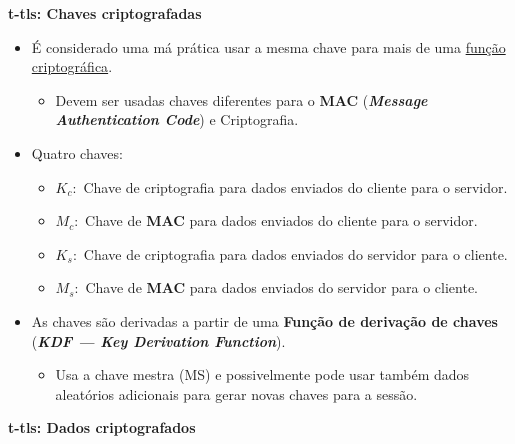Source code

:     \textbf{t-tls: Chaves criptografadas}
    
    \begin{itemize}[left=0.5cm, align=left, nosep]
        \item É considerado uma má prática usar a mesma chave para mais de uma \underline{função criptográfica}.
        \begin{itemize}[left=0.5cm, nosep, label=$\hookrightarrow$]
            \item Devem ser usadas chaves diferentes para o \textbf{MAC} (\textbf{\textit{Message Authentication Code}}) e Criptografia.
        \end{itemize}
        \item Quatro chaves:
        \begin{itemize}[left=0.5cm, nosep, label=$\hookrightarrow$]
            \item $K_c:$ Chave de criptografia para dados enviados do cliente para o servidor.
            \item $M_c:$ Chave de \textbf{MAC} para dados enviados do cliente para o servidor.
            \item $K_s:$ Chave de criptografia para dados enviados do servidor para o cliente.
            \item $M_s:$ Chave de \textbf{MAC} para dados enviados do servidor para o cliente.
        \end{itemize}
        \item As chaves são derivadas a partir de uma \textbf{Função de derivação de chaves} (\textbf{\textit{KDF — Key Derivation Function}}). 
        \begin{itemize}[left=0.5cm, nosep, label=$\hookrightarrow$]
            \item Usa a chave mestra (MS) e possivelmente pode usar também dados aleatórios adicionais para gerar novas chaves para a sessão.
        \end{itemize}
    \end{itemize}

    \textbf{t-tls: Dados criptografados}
--
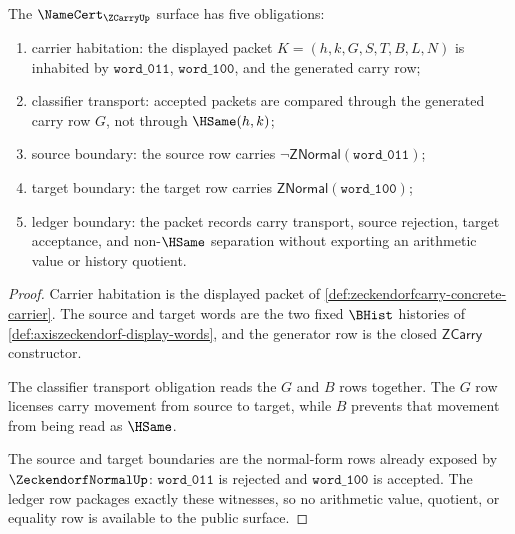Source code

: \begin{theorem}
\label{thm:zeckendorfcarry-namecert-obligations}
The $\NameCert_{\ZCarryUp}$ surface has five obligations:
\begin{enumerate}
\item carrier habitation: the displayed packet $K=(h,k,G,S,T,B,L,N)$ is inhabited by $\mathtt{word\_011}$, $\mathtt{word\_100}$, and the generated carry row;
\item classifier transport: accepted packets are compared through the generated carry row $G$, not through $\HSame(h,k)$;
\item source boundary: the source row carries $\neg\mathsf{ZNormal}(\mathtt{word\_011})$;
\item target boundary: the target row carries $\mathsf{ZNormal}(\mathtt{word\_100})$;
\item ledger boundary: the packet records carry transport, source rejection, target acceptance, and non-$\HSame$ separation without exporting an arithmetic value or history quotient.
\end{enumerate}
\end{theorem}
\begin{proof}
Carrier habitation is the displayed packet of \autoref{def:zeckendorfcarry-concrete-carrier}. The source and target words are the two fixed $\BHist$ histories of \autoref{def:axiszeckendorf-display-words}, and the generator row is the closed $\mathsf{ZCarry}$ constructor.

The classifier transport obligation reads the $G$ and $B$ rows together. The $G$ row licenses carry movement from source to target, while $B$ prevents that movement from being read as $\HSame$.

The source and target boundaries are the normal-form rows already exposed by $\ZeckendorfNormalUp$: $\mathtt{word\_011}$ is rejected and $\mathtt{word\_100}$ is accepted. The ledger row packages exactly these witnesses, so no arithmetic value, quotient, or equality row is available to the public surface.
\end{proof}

### Exercise requirements
Copy every line in the records above that contains the word "classifier".

### Exercise output
\item classifier transport: accepted packets are compared through the generated carry row $G$, not through $\HSame(h,k)$;
The classifier transport obligation reads the $G$ and $B$ rows together. The $G$ row licenses carry movement from source to target, while $B$ prevents that movement from being read as $\HSame$.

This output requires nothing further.